This is a perfect example of what Andrew Wilson has called the “New Marcionism“, which, while not explicitly repudiating the OT the way Marcion did, insists on seeing such a radical discontinuity between the God we see testified to in the OT and that of the NT that it has much the same effect.

Let me unsympathetically paraphrase Zahnd for you to see the problem: “The ancient Israelites who wrote the Holy Scriptures got some stuff wrong, but we know better now that Jesus came. We know that Jesus would never order something like that, so we know that God didn’t order something like that, so just don’t trouble yourself about it. The verses are just wrong. I mean, sure, Jesus said that the Scriptures all pointed to him (John 5:39), and the law is to be perfectly fulfilled (Matt. 5), and we can assume he read those parts, but he couldn’t possibly have meant all of it. Sure we have parallels in the NT with Revelation and God raining down judgment, etc. not to mention Jesus himself casting down judgment of his own, but again, don’t let that trouble you. Nevermind the deeply pervasive theology of God the Warrior who goes before Israel in battle that informs much of the OT, and depends on some of those “mistaken assumptions”–just try and skip those bits. I mean don’t worry that this even figures into Luke’s telling of Acts as a conquest narrative. Just squint until you see it properly. God wouldn’t do anything like that. I mean, don’t bother trying understand the difference between God’s administration of covenant justice in Israel v. the Church because of Christ’s ushering in a new phase in redemptive-history. It’s not that the same God can manifest his eternally good and beautiful character in consistent, but historically-distinct ways. We have the much easier option of saying the Israelites just got it wrong. Simple as that. Don’t worry about what that does to undermine the authority of the OT and its ability to actually point to Jesus Christ. Please don’t trouble yourself with the way this sort of crypto-Marcionism might spill into the subtle anti-Semitism of viewing the Old Testament as an inherently inferior text like the old-school German Liberal scholars who made this sort of argument popular back in the early part of the 20th Century. I mean, no big deal.”

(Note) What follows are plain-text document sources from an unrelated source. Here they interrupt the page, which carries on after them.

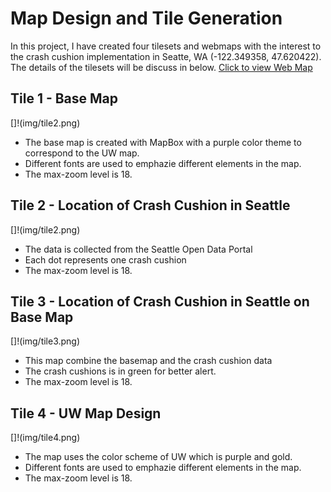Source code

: # Map Design and Tile Generation
In this project, I have created four tilesets and webmaps with the interest to the crash cushion implementation in Seatte, WA (-122.349358, 47.620422). The details of the tilesets will be discuss in below.
[Click to view Web Map](https://olithinivia.github.io/TileGeneration/)

## Tile 1 - Base Map
[]!(img/tile2.png)
- The base map is created with MapBox with a purple color theme to correspond to the UW map. 
- Different fonts are used to emphazie different elements in the map.
- The max-zoom level is 18.

## Tile 2 - Location of Crash Cushion in Seattle
[]!(img/tile2.png)
- The data is collected from the Seattle Open Data Portal
- Each dot represents one crash cushion
- The max-zoom level is 18.

## Tile 3 - Location of Crash Cushion in Seattle on Base Map
[]!(img/tile3.png)
- This map combine the basemap and the crash cushion data
- The crash cushions is in green for better alert. 
- The max-zoom level is 18.

## Tile 4 - UW Map Design
[]!(img/tile4.png)
- The map uses the color scheme of UW which is purple and gold.
- Different fonts are used to emphazie different elements in the map.
- The max-zoom level is 18.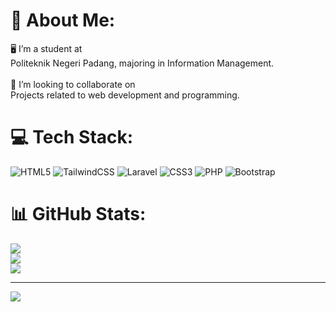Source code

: # 💫 About Me:
🖥️ I’m a student at<br>Politeknik Negeri Padang, majoring in Information Management.<br><br>🚀 I’m looking to collaborate on<br>Projects related to web development and programming.


# 💻 Tech Stack:
![HTML5](https://img.shields.io/badge/html5-%23E34F26.svg?style=for-the-badge&logo=html5&logoColor=white) ![TailwindCSS](https://img.shields.io/badge/tailwindcss-%2338B2AC.svg?style=for-the-badge&logo=tailwind-css&logoColor=white) ![Laravel](https://img.shields.io/badge/laravel-%23FF2D20.svg?style=for-the-badge&logo=laravel&logoColor=white) ![CSS3](https://img.shields.io/badge/css3-%231572B6.svg?style=for-the-badge&logo=css3&logoColor=white) ![PHP](https://img.shields.io/badge/php-%23777BB4.svg?style=for-the-badge&logo=php&logoColor=white) ![Bootstrap](https://img.shields.io/badge/bootstrap-%238511FA.svg?style=for-the-badge&logo=bootstrap&logoColor=white)
# 📊 GitHub Stats:
![](https://github-readme-stats.vercel.app/api?username=zakyftrrhmn&theme=ocean_dark&hide_border=true&include_all_commits=false&count_private=false)<br/>
![](https://github-readme-streak-stats.herokuapp.com/?user=zakyftrrhmn&theme=ocean_dark&hide_border=true)<br/>
![](https://github-readme-stats.vercel.app/api/top-langs/?username=zakyftrrhmn&theme=ocean_dark&hide_border=true&include_all_commits=false&count_private=false&layout=compact)

---
[![](https://visitcount.itsvg.in/api?id=zakyftrrhmn&icon=0&color=0)](https://visitcount.itsvg.in)

<!-- Proudly created with GPRM ( https://gprm.itsvg.in ) -->
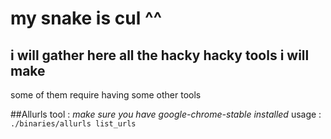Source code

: # my snake is cul ^^
## i will gather here all the hacky hacky  tools i will make 
some of them require having some other tools



##Allurls tool :
*make sure you have google-chrome-stable installed*
usage :
``./binaries/allurls list_urls``

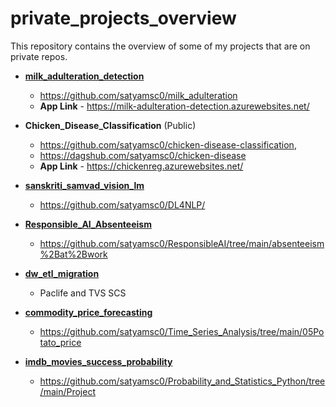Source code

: # private_projects_overview
This repository contains the overview of some of my projects that are on private repos.


- **[milk_adulteration_detection](milk_adulteration_detection)** 
    - https://github.com/satyamsc0/milk_adulteration
    - **App Link** - https://milk-adulteration-detection.azurewebsites.net/

- **Chicken_Disease_Classification** (Public) 
    - https://github.com/satyamsc0/chicken-disease-classification, 
    - https://dagshub.com/satyamsc0/chicken-disease
    - **App Link** - https://chickenreg.azurewebsites.net/

- **[sanskriti_samvad_vision_lm](sanskriti_samvad_vision_lm)** 
    - https://github.com/satyamsc0/DL4NLP/

- **[Responsible_AI_Absenteeism](Responsible_AI_Absenteeism)** 
    - https://github.com/satyamsc0/ResponsibleAI/tree/main/absenteeism%2Bat%2Bwork

- **[dw_etl_migration](dw_etl_migration)** 
    - Paclife and TVS SCS

- **[commodity_price_forecasting](commodity_price_forecasting)** 
    - https://github.com/satyamsc0/Time_Series_Analysis/tree/main/05Potato_price

- **[imdb_movies_success_probability](imdb_movies_success_probability)** 
    - https://github.com/satyamsc0/Probability_and_Statistics_Python/tree/main/Project

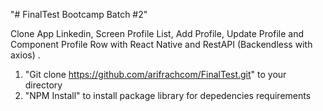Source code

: "# FinalTest Bootcamp Batch #2" 

Clone App Linkedin, Screen Profile List, Add Profile, Update Profile and Component Profile Row with React Native and RestAPI (Backendless with axios) . 

1. "Git clone https://github.com/arifrachcom/FinalTest.git" to your directory
2. "NPM Install" to install package library for depedencies requirements

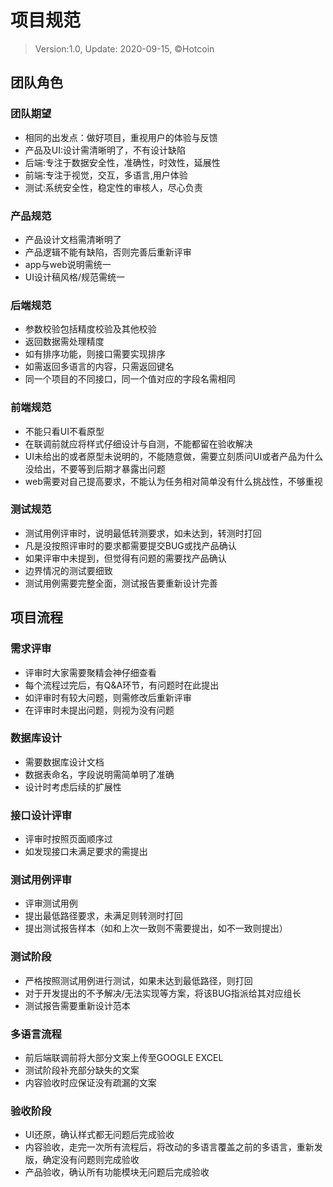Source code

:# 项目规范
> Version:1.0, Update: 2020-09-15, ©️Hotcoin


## 团队角色
### 团队期望

* 相同的出发点：做好项目，重视用户的体验与反馈
* 产品及UI:设计需清晰明了，不有设计缺陷
* 后端:专注于数据安全性，准确性，时效性，延展性
* 前端:专注于视觉，交互，多语言,用户体验
* 测试:系统安全性，稳定性的审核人，尽心负责

### 产品规范

* 产品设计文档需清晰明了
* 产品逻辑不能有缺陷，否则完善后重新评审
* app与web说明需统一
* UI设计稿风格/规范需统一

### 后端规范

* 参数校验包括精度校验及其他校验
* 返回数据需处理精度
* 如有排序功能，则接口需要实现排序
* 如需返回多语言的内容，只需返回键名
* 同一个项目的不同接口，同一个值对应的字段名需相同

### 前端规范

* 不能只看UI不看原型
* 在联调前就应将样式仔细设计与自测，不能都留在验收解决
* UI未给出的或者原型未说明的，不能随意做，需要立刻质问UI或者产品为什么没给出，不要等到后期才暴露出问题
* web需要对自己提高要求，不能认为任务相对简单没有什么挑战性，不够重视

### 测试规范

* 测试用例评审时，说明最低转测要求，如未达到，转测时打回
* 凡是没按照评审时的要求都需要提交BUG或找产品确认
* 如果评审中未提到，但觉得有问题的需要找产品确认
* 边界情况的测试要细致
* 测试用例需要完整全面，测试报告要重新设计完善

## 项目流程
### 需求评审

* 评审时大家需要聚精会神仔细查看
* 每个流程过完后，有Q&A环节，有问题时在此提出
* 如评审时有较大问题，则需修改后重新评审
* 在评审时未提出问题，则视为没有问题

### 数据库设计

* 需要数据库设计文档
* 数据表命名，字段说明需简单明了准确
* 设计时考虑后续的扩展性

### 接口设计评审

* 评审时按照页面顺序过
* 如发现接口未满足要求的需提出

### 测试用例评审

* 评审测试用例
* 提出最低路径要求，未满足则转测时打回
* 提出测试报告样本（如和上次一致则不需要提出，如不一致则提出）

### 测试阶段
* 严格按照测试用例进行测试，如果未达到最低路径，则打回
* 对于开发提出的不予解决/无法实现等方案，将该BUG指派给其对应组长
* 测试报告需要重新设计范本

### 多语言流程
* 前后端联调前将大部分文案上传至GOOGLE EXCEL
* 测试阶段补充部分缺失的文案
* 内容验收时应保证没有疏漏的文案

### 验收阶段
* UI还原，确认样式都无问题后完成验收
* 内容验收，走完一次所有流程后，将改动的多语言覆盖之前的多语言，重新发版，确定没有问题则完成验收
* 产品验收，确认所有功能模块无问题后完成验收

In a dispute with the Pharisees in John 10:35, Jesus tells us that the scriptures cannot be “broken.” The Greek word there is luo which can be translated “to destroy, to tear down, the break to pieces” (Louw-Nida 20:35).  Essentially, it can’t be ignored, released, explained away, or rendered null or void. Except, that’s exactly what Zahnd suggests we do with those uncomfortable bits.

On ‘Christocentric’ Readings (Or, The Cure that Killed the Patient)  

Here’s the thing, when your “Christocentric” reading of the Scriptures leads you to ignore or deny parts of Scriptures the way Christ says shouldn’t happen, you might be doing it wrong. Realize that this isn’t about whether we’re going to read the Bible in light of Jesus, but about how. Does the revelation of Jesus Christ crucified and risen shed light on and transfigure the testimony of God’s dealing with Israel, or simply deny, or downgrade its validity by cutting chunks out?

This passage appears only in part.